Work to be completed
The stretch from the line with "1. **Clone and install dependencies:**" through the line with "3. **Get Gemini API Key:**" in the records below: write it out exactly, and nothing else.

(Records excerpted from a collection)
────────

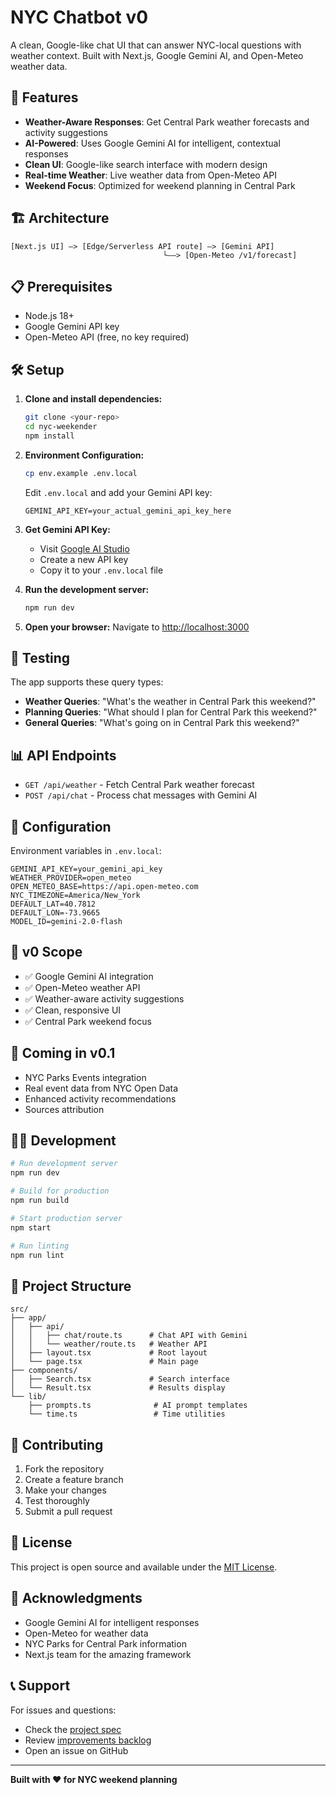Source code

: # NYC Chatbot v0

A clean, Google-like chat UI that can answer NYC-local questions with weather context. Built with Next.js, Google Gemini AI, and Open-Meteo weather data.

## 🚀 Features

- **Weather-Aware Responses**: Get Central Park weather forecasts and activity suggestions
- **AI-Powered**: Uses Google Gemini AI for intelligent, contextual responses
- **Clean UI**: Google-like search interface with modern design
- **Real-time Weather**: Live weather data from Open-Meteo API
- **Weekend Focus**: Optimized for weekend planning in Central Park

## 🏗️ Architecture

```
[Next.js UI] —> [Edge/Serverless API route] —> [Gemini API]
                                  └——> [Open‑Meteo /v1/forecast]
```

## 📋 Prerequisites

- Node.js 18+ 
- Google Gemini API key
- Open-Meteo API (free, no key required)

## 🛠️ Setup

1. **Clone and install dependencies:**
   ```bash
   git clone <your-repo>
   cd nyc-weekender
   npm install
   ```

2. **Environment Configuration:**
   ```bash
   cp env.example .env.local
   ```
   
   Edit `.env.local` and add your Gemini API key:
   ```env
   GEMINI_API_KEY=your_actual_gemini_api_key_here
   ```

3. **Get Gemini API Key:**
   - Visit [Google AI Studio](https://makersuite.google.com/app/apikey)
   - Create a new API key
   - Copy it to your `.env.local` file

4. **Run the development server:**
   ```bash
   npm run dev
   ```

5. **Open your browser:**
   Navigate to [http://localhost:3000](http://localhost:3000)

## 🧪 Testing

The app supports these query types:

- **Weather Queries**: "What's the weather in Central Park this weekend?"
- **Planning Queries**: "What should I plan for Central Park this weekend?"
- **General Queries**: "What's going on in Central Park this weekend?"

## 📊 API Endpoints

- `GET /api/weather` - Fetch Central Park weather forecast
- `POST /api/chat` - Process chat messages with Gemini AI

## 🔧 Configuration

Environment variables in `.env.local`:

```env
GEMINI_API_KEY=your_gemini_api_key
WEATHER_PROVIDER=open_meteo
OPEN_METEO_BASE=https://api.open-meteo.com
NYC_TIMEZONE=America/New_York
DEFAULT_LAT=40.7812
DEFAULT_LON=-73.9665
MODEL_ID=gemini-2.0-flash
```

## 🎯 v0 Scope

- ✅ Google Gemini AI integration
- ✅ Open-Meteo weather API
- ✅ Weather-aware activity suggestions
- ✅ Clean, responsive UI
- ✅ Central Park weekend focus

## 🚧 Coming in v0.1

- NYC Parks Events integration
- Real event data from NYC Open Data
- Enhanced activity recommendations
- Sources attribution

## 🏃‍♂️ Development

```bash
# Run development server
npm run dev

# Build for production
npm run build

# Start production server
npm start

# Run linting
npm run lint
```

## 📁 Project Structure

```
src/
├── app/
│   ├── api/
│   │   ├── chat/route.ts      # Chat API with Gemini
│   │   └── weather/route.ts   # Weather API
│   ├── layout.tsx             # Root layout
│   └── page.tsx               # Main page
├── components/
│   ├── Search.tsx             # Search interface
│   └── Result.tsx             # Results display
└── lib/
    ├── prompts.ts              # AI prompt templates
    └── time.ts                 # Time utilities
```

## 🤝 Contributing

1. Fork the repository
2. Create a feature branch
3. Make your changes
4. Test thoroughly
5. Submit a pull request

## 📄 License

This project is open source and available under the [MIT License](LICENSE).

## 🙏 Acknowledgments

- Google Gemini AI for intelligent responses
- Open-Meteo for weather data
- NYC Parks for Central Park information
- Next.js team for the amazing framework

## 📞 Support

For issues and questions:
- Check the [project spec](project_spec.md)
- Review [improvements backlog](improvements.md)
- Open an issue on GitHub

---

**Built with ❤️ for NYC weekend planning**
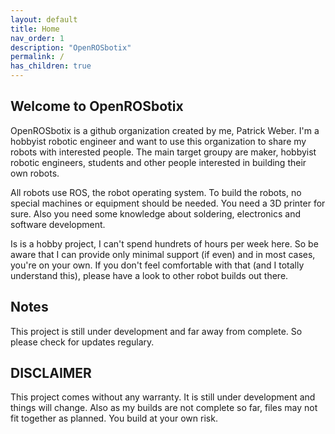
 ```yaml
---
layout: default
title: Home
nav_order: 1
description: "OpenROSbotix"
permalink: /
has_children: true
---
```


## Welcome to OpenROSbotix
OpenROSbotix is a github organization created by me, Patrick Weber. I'm a hobbyist robotic engineer and want to use this organization to share my robots with 
interested people. The main target groupy are maker, hobbyist robotic engineers, students and other people interested in building their own robots.

All robots use ROS, the robot operating system. To build the robots, no special machines or equipment should be needed. You need a 3D printer for sure.
Also you need some knowledge about soldering, electronics and software development.

Is is a hobby project, I can't spend hundrets of hours per week here. So be aware that I can provide only minimal support (if even) and in most cases, you're on your own.
If you don't feel comfortable with that (and I totally understand this), please have a look to other robot builds out there. 

## Notes
This project is still under development and far away from complete. So please check for updates regulary.

## DISCLAIMER
This project comes without any warranty. It is still under development and things will change. Also as my builds are not complete so far,
files may not fit together as planned. You build at your own risk.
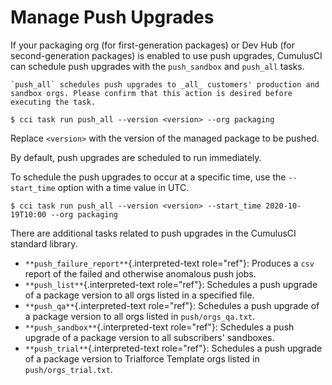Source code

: # Manage Push Upgrades

If your packaging org (for first-generation packages) or Dev Hub (for
second-generation packages) is enabled to use push upgrades, CumulusCI
can schedule push upgrades with the `push_sandbox` and `push_all` tasks.

```{warning}
`push_all` schedules push upgrades to _all_ customers' production and
sandbox orgs. Please confirm that this action is desired before
executing the task.
```

```console
$ cci task run push_all --version <version> --org packaging
```

Replace `<version>` with the version of the managed package to be
pushed.

By default, push upgrades are scheduled to run immediately.

To schedule the push upgrades to occur at a specific time, use the
`--start_time` option with a time value in UTC.

```console
$ cci task run push_all --version <version> --start_time 2020-10-19T10:00 --org packaging
```

There are additional tasks related to push upgrades in the CumulusCI
standard library.

-   `**push_failure_report**`{.interpreted-text role="ref"}: Produces a
    `csv` report of the failed and otherwise anomalous push jobs.
-   `**push_list**`{.interpreted-text role="ref"}: Schedules a push
    upgrade of a package version to all orgs listed in a specified file.
-   `**push_qa**`{.interpreted-text role="ref"}: Schedules a push
    upgrade of a package version to all orgs listed in
    `push/orgs_qa.txt`.
-   `**push_sandbox**`{.interpreted-text role="ref"}: Schedules a push
    upgrade of a package version to all subscribers' sandboxes.
-   `**push_trial**`{.interpreted-text role="ref"}: Schedules a push
    upgrade of a package version to Trialforce Template orgs listed in
    `push/orgs_trial.txt`.
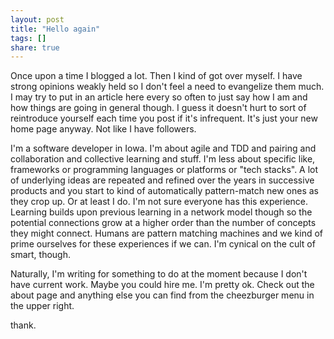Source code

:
 ```yaml
---
layout: post
title: "Hello again"
tags: []
share: true
---
```


Once upon a time I blogged a lot. Then I kind of got over myself. I have strong opinions weakly held so I don't feel a need to evangelize them much. I may try to put in an article here every so often to just say how I am and how things are going in general though. I guess it doesn't hurt to sort of reintroduce yourself each time you post if it's infrequent. It's just your new home page anyway. Not like I have followers.

I'm a software developer in Iowa. I'm about agile and TDD and pairing and collaboration and collective learning and stuff. I'm less about specific like, frameworks or programming languages or platforms or "tech stacks". A lot of underlying ideas are repeated and refined over the years in successive products and you start to kind of automatically pattern-match new ones as they crop up. Or at least I do. I'm not sure everyone has this experience. Learning builds upon previous learning in a network model though so the potential connections grow at a higher order than the number of concepts they might connect. Humans are pattern matching machines and we kind of prime ourselves for these experiences if we can. I'm cynical on the cult of smart, though.

Naturally, I'm writing for something to do at the moment because I don't have current work. Maybe you could hire me. I'm pretty ok. Check out the about page and anything else you can find from the cheezburger menu in the upper right.

thank.
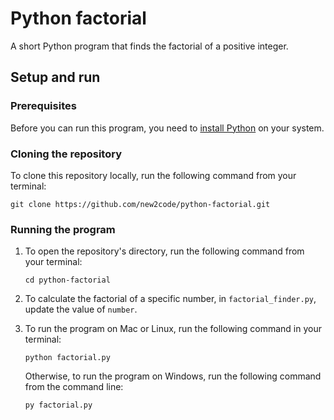 # Python factorial

A short Python program that finds the factorial of a positive integer.

## Setup and run

### Prerequisites

Before you can run this program, you need to [install Python](https://www.python.org/downloads/) on your system.

### Cloning the repository

To clone this repository locally, run the following command from your terminal:

```shell copy
git clone https://github.com/new2code/python-factorial.git
```

### Running the program

1. To open the repository's directory, run the following command from your terminal:

    ```shell copy
    cd python-factorial
    ```

2. To calculate the factorial of a specific number, in `factorial_finder.py`, update the value of `number`.
3. To run the program on Mac or Linux, run the following command in your terminal:

    ```shell copy
    python factorial.py
    ```

    Otherwise, to run the program on Windows, run the following command from the command line:

    ```shell copy
    py factorial.py
    ```
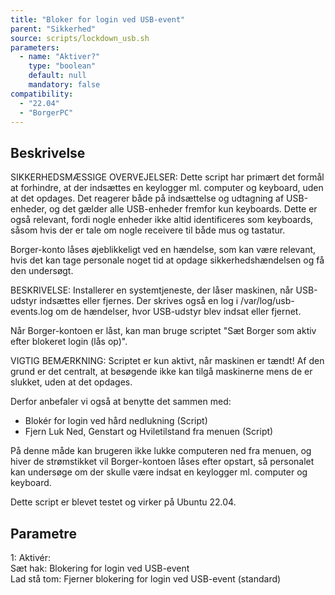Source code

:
 ```yaml
---
title: "Bloker for login ved USB-event"
parent: "Sikkerhed"
source: scripts/lockdown_usb.sh
parameters:
  - name: "Aktiver?"
    type: "boolean"
    default: null
    mandatory: false
compatibility:  
  - "22.04"
  - "BorgerPC"
---
```


## Beskrivelse
SIKKERHEDSMÆSSIGE OVERVEJELSER:
Dette script har primært det formål at forhindre, at der indsættes en keylogger ml. computer og keyboard, uden at det opdages.
Det reagerer både på indsættelse og udtagning af USB-enheder, og det gælder alle USB-enheder fremfor kun keyboards. Dette er også relevant, fordi nogle enheder ikke altid identificeres som keyboards, såsom hvis der er tale om nogle receivere til både mus og tastatur.

Borger-konto låses øjeblikkeligt ved en hændelse, som kan være relevant, hvis det kan tage personale noget tid at opdage sikkerhedshændelsen og få den undersøgt.

BESKRIVELSE:
Installerer en systemtjeneste, der låser maskinen, når USB-udstyr indsættes eller fjernes. Der skrives også en log i /var/log/usb-events.log om de hændelser, hvor USB-udstyr blev indsat eller fjernet.

Når Borger-kontoen er låst, kan man bruge scriptet "Sæt Borger som aktiv efter blokeret login (lås op)".

VIGTIG BEMÆRKNING: 
Scriptet er kun aktivt, når maskinen er tændt!
Af den grund er det centralt, at besøgende ikke kan tilgå maskinerne mens de er slukket, uden at det opdages.

Derfor anbefaler vi også at benytte det sammen med:
- Blokér for login ved hård nedlukning (Script)
- Fjern Luk Ned, Genstart og Hviletilstand fra menuen (Script)

På denne måde kan brugeren ikke lukke computeren ned fra menuen, og hiver de strømstikket vil Borger-kontoen låses efter opstart, så personalet kan undersøge om der skulle være indsat en keylogger ml. computer og keyboard.

Dette script er blevet testet og virker på Ubuntu 22.04.

## Parametre
1: Aktivér:\
Sæt hak: Blokering for login ved USB-event\
Lad stå tom: Fjerner blokering for login ved USB-event (standard)

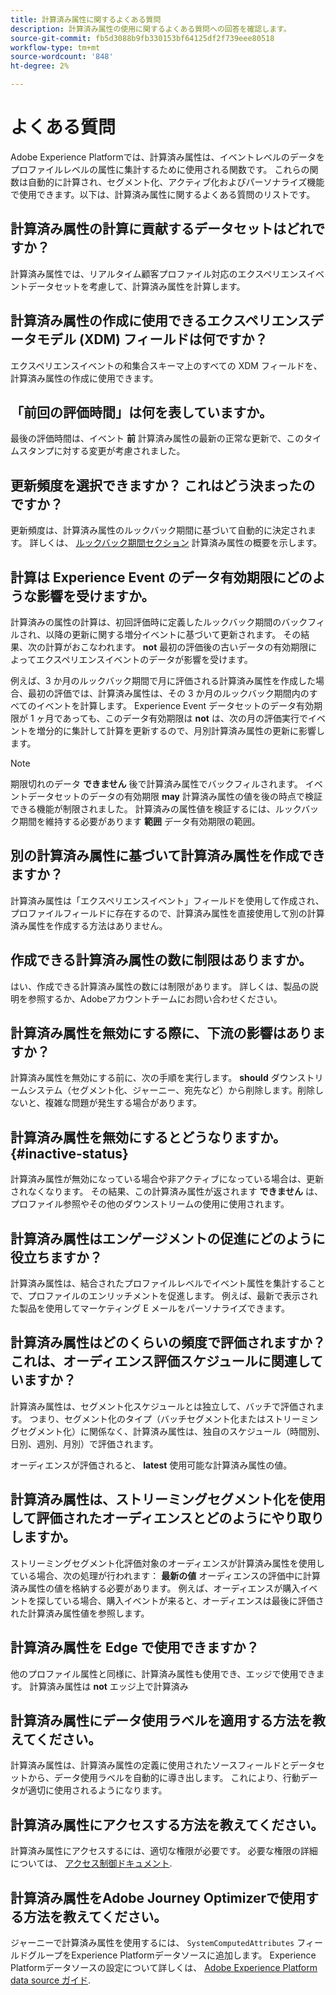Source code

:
 ```yaml
---
title: 計算済み属性に関するよくある質問
description: 計算済み属性の使用に関するよくある質問への回答を確認します。
source-git-commit: fb5d3088b9fb330153bf64125df2f739eee80518
workflow-type: tm+mt
source-wordcount: '848'
ht-degree: 2%

---
```



# よくある質問

Adobe Experience Platformでは、計算済み属性は、イベントレベルのデータをプロファイルレベルの属性に集計するために使用される関数です。 これらの関数は自動的に計算され、セグメント化、アクティブ化およびパーソナライズ機能で使用できます。以下は、計算済み属性に関するよくある質問のリストです。

## 計算済み属性の計算に貢献するデータセットはどれですか？

計算済み属性では、リアルタイム顧客プロファイル対応のエクスペリエンスイベントデータセットを考慮して、計算済み属性を計算します。

## 計算済み属性の作成に使用できるエクスペリエンスデータモデル (XDM) フィールドは何ですか？

エクスペリエンスイベントの和集合スキーマ上のすべての XDM フィールドを、計算済み属性の作成に使用できます。

## 「前回の評価時間」は何を表していますか。

最後の評価時間は、イベント **前** 計算済み属性の最新の正常な更新で、このタイムスタンプに対する変更が考慮されました。

## 更新頻度を選択できますか？ これはどう決まったのですか？

更新頻度は、計算済み属性のルックバック期間に基づいて自動的に決定されます。 詳しくは、 [ルックバック期間セクション](./overview.md#lookback-periods) 計算済み属性の概要を示します。

## 計算は Experience Event のデータ有効期限にどのような影響を受けますか。

計算済みの属性の計算は、初回評価時に定義したルックバック期間のバックフィルされ、以降の更新に関する増分イベントに基づいて更新されます。 その結果、次の計算がおこなわれます。 **not** 最初の評価後の古いデータの有効期限によってエクスペリエンスイベントのデータが影響を受けます。

例えば、3 か月のルックバック期間で月に評価される計算済み属性を作成した場合、最初の評価では、計算済み属性は、その 3 か月のルックバック期間内のすべてのイベントを計算します。 Experience Event データセットのデータ有効期限が 1 ヶ月であっても、このデータ有効期限は **not** は、次の月の評価実行でイベントを増分的に集計して計算を更新するので、月別計算済み属性の更新に影響します。

>[!NOTE]
>
>期限切れのデータ **できません** 後で計算済み属性でバックフィルされます。 イベントデータセットのデータの有効期限 **may** 計算済み属性の値を後の時点で検証できる機能が制限されました。 計算済みの属性値を検証するには、ルックバック期間を維持する必要があります **範囲** データ有効期限の範囲。

## 別の計算済み属性に基づいて計算済み属性を作成できますか？

計算済み属性は「エクスペリエンスイベント」フィールドを使用して作成され、プロファイルフィールドに存在するので、計算済み属性を直接使用して別の計算済み属性を作成する方法はありません。

## 作成できる計算済み属性の数に制限はありますか。

はい、作成できる計算済み属性の数には制限があります。 詳しくは、製品の説明を参照するか、Adobeアカウントチームにお問い合わせください。

## 計算済み属性を無効にする際に、下流の影響はありますか？

計算済み属性を無効にする前に、次の手順を実行します。 **should** ダウンストリームシステム（セグメント化、ジャーニー、宛先など）から削除します。削除しないと、複雑な問題が発生する場合があります。

## 計算済み属性を無効にするとどうなりますか。 {#inactive-status}

計算済み属性が無効になっている場合や非アクティブになっている場合は、更新されなくなります。 その結果、この計算済み属性が返されます **できません** は、プロファイル参照やその他のダウンストリームの使用に使用されます。

## 計算済み属性はエンゲージメントの促進にどのように役立ちますか？

計算済み属性は、結合されたプロファイルレベルでイベント属性を集計することで、プロファイルのエンリッチメントを促進します。 例えば、最新で表示された製品を使用してマーケティング E メールをパーソナライズできます。

## 計算済み属性はどのくらいの頻度で評価されますか？ これは、オーディエンス評価スケジュールに関連していますか？

計算済み属性は、セグメント化スケジュールとは独立して、バッチで評価されます。 つまり、セグメント化のタイプ（バッチセグメント化またはストリーミングセグメント化）に関係なく、計算済み属性は、独自のスケジュール（時間別、日別、週別、月別）で評価されます。

オーディエンスが評価されると、 **latest** 使用可能な計算済み属性の値。

## 計算済み属性は、ストリーミングセグメント化を使用して評価されたオーディエンスとどのようにやり取りしますか。

ストリーミングセグメント化評価対象のオーディエンスが計算済み属性を使用している場合、次の処理が行われます： **最新の値** オーディエンスの評価中に計算済み属性の値を格納する必要があります。 例えば、オーディエンスが購入イベントを探している場合、購入イベントが来ると、オーディエンスは最後に評価された計算済み属性値を参照します。

## 計算済み属性を Edge で使用できますか？

他のプロファイル属性と同様に、計算済み属性も使用でき、エッジで使用できます。 計算済み属性は **not** エッジ上で計算済み

## 計算済み属性にデータ使用ラベルを適用する方法を教えてください。

計算済み属性は、計算済み属性の定義に使用されたソースフィールドとデータセットから、データ使用ラベルを自動的に導き出します。 これにより、行動データが適切に使用されるようになります。

## 計算済み属性にアクセスする方法を教えてください。

計算済み属性にアクセスするには、適切な権限が必要です。 必要な権限の詳細については、 [アクセス制御ドキュメント](../../access-control/home.md).

## 計算済み属性をAdobe Journey Optimizerで使用する方法を教えてください。

ジャーニーで計算済み属性を使用するには、 `SystemComputedAttributes` フィールドグループをExperience Platformデータソースに追加します。 Experience Platformデータソースの設定について詳しくは、 [Adobe Experience Platform data source ガイド](https://experienceleague.adobe.com/docs/journey-optimizer/using/configuration/configure-journeys/data-source-journeys/adobe-experience-platform-data-source.html?lang=en).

────────

Exercise response
1. **Clone and install dependencies:**
   ```bash
   git clone <your-repo>
   cd nyc-weekender
   npm install
   ```

2. **Environment Configuration:**
   ```bash
   cp env.example .env.local
   ```
   
   Edit `.env.local` and add your Gemini API key:
   ```env
   GEMINI_API_KEY=your_actual_gemini_api_key_here
   ```

3. **Get Gemini API Key:**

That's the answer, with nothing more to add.